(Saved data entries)
★ ★ ★ ★ ★
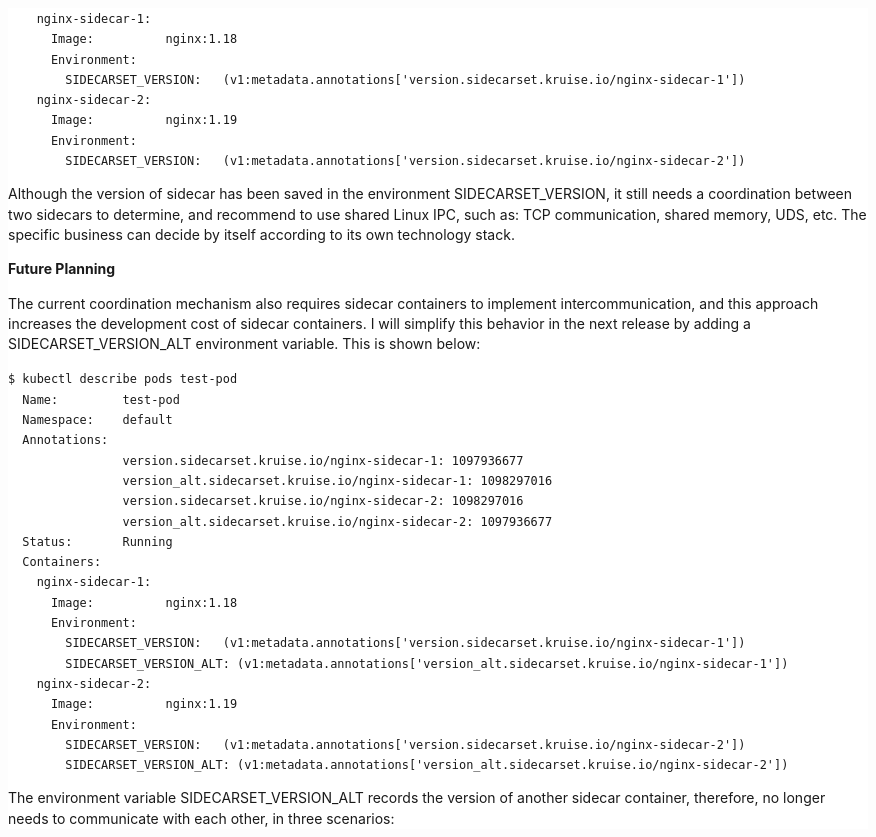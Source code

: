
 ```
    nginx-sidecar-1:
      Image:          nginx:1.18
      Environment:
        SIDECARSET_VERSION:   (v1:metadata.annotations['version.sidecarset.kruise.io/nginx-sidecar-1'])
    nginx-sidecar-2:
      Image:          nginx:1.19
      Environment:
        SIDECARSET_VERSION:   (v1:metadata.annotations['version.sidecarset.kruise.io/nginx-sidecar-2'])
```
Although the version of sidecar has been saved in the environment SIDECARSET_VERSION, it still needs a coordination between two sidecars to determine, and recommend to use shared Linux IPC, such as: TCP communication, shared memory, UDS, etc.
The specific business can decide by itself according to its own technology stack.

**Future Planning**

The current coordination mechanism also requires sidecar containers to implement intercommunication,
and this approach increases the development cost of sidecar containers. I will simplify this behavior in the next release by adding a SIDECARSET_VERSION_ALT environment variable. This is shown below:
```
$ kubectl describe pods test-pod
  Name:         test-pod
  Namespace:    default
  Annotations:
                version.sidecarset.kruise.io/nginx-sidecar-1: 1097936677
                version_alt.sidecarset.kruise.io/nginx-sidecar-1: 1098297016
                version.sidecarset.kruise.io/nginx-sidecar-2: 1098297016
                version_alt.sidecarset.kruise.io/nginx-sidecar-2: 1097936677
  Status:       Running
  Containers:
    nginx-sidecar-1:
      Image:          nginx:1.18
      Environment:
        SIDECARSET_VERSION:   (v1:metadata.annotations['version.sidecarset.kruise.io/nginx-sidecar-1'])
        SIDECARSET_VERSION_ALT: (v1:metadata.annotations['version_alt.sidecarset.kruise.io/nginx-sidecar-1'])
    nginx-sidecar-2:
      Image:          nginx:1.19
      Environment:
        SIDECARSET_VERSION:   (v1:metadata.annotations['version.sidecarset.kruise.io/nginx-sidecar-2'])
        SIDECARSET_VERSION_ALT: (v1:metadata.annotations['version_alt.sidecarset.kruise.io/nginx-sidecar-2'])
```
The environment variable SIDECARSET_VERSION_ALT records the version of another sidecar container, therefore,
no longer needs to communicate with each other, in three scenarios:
★ ★ ★ ★ ★
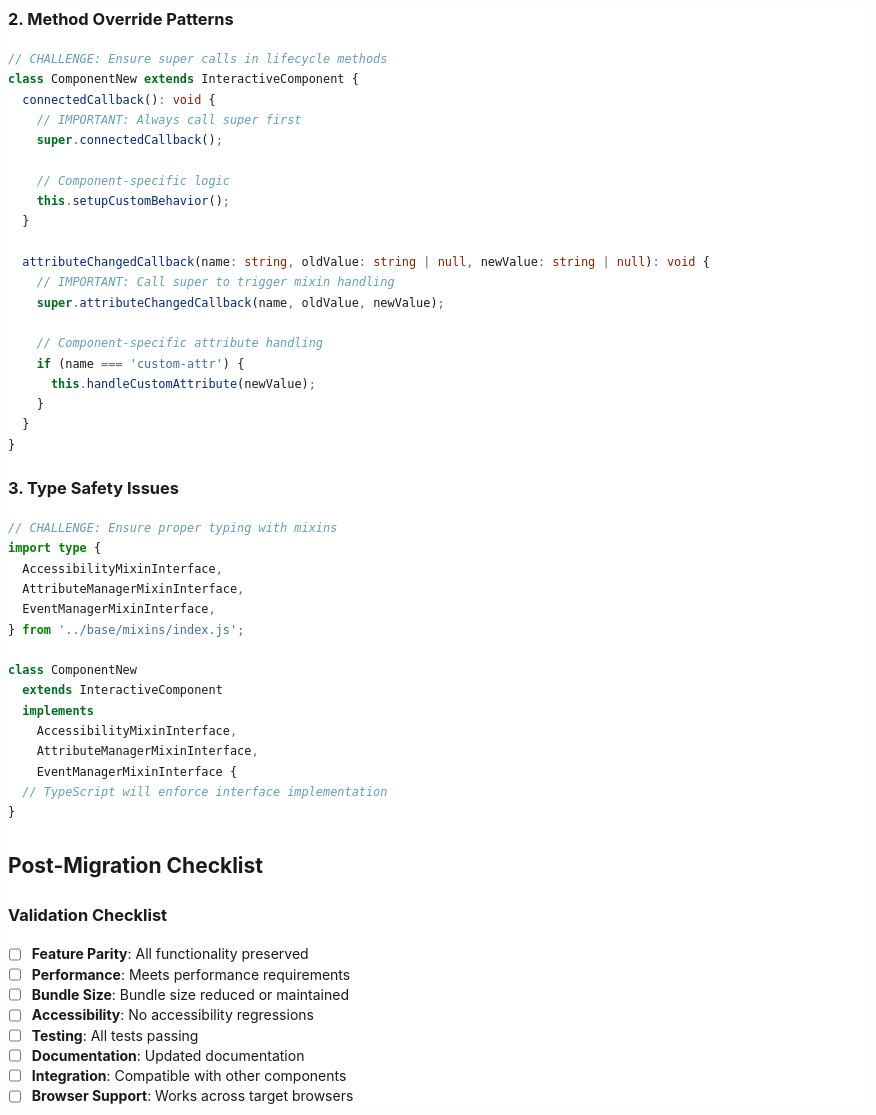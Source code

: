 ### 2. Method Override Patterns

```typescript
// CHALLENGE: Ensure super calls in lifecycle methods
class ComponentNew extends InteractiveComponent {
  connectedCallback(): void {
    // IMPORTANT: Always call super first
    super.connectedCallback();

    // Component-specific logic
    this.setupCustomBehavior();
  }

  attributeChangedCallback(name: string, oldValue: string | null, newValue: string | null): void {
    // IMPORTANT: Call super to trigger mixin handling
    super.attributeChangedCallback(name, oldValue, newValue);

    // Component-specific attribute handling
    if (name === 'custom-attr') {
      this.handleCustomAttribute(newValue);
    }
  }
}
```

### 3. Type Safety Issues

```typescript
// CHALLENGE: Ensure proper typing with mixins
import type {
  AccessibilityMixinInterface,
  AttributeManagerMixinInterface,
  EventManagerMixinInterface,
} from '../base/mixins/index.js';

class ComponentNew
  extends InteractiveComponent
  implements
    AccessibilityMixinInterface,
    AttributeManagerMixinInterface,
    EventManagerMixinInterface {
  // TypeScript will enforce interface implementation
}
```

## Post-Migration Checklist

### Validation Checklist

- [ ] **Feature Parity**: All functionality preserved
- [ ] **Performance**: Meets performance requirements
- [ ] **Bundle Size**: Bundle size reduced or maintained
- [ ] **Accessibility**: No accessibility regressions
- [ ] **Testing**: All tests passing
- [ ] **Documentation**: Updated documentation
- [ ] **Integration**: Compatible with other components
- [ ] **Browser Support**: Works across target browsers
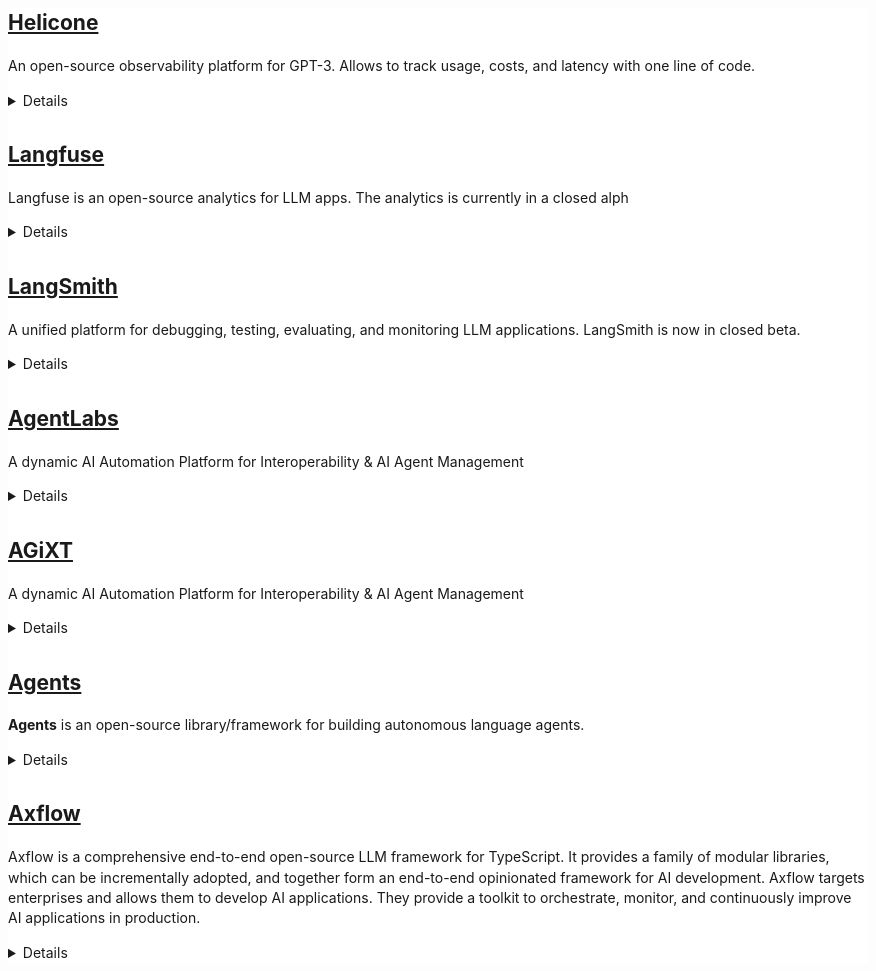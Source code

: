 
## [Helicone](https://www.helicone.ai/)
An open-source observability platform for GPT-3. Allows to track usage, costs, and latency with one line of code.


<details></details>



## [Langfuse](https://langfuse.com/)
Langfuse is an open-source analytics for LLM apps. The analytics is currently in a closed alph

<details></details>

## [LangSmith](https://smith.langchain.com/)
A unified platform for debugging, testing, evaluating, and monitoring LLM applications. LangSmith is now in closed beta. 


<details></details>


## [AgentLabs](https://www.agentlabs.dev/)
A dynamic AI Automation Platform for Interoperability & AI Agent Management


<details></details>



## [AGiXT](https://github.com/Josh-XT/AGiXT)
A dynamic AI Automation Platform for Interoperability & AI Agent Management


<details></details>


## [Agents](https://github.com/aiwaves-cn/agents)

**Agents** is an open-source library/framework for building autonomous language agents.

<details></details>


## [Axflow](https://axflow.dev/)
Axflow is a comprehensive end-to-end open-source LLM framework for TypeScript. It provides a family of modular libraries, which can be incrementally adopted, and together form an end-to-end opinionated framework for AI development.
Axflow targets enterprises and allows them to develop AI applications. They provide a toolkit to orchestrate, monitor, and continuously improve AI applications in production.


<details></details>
★ ★ ★ ★ ★
» **PROBLEM TO SOLVE**
All lines in the data that contain the word "specific" should be copied.

» **ANSWER SECTION**
The specific business can decide by itself according to its own technology stack.
    // Component-specific logic
    // Component-specific attribute handling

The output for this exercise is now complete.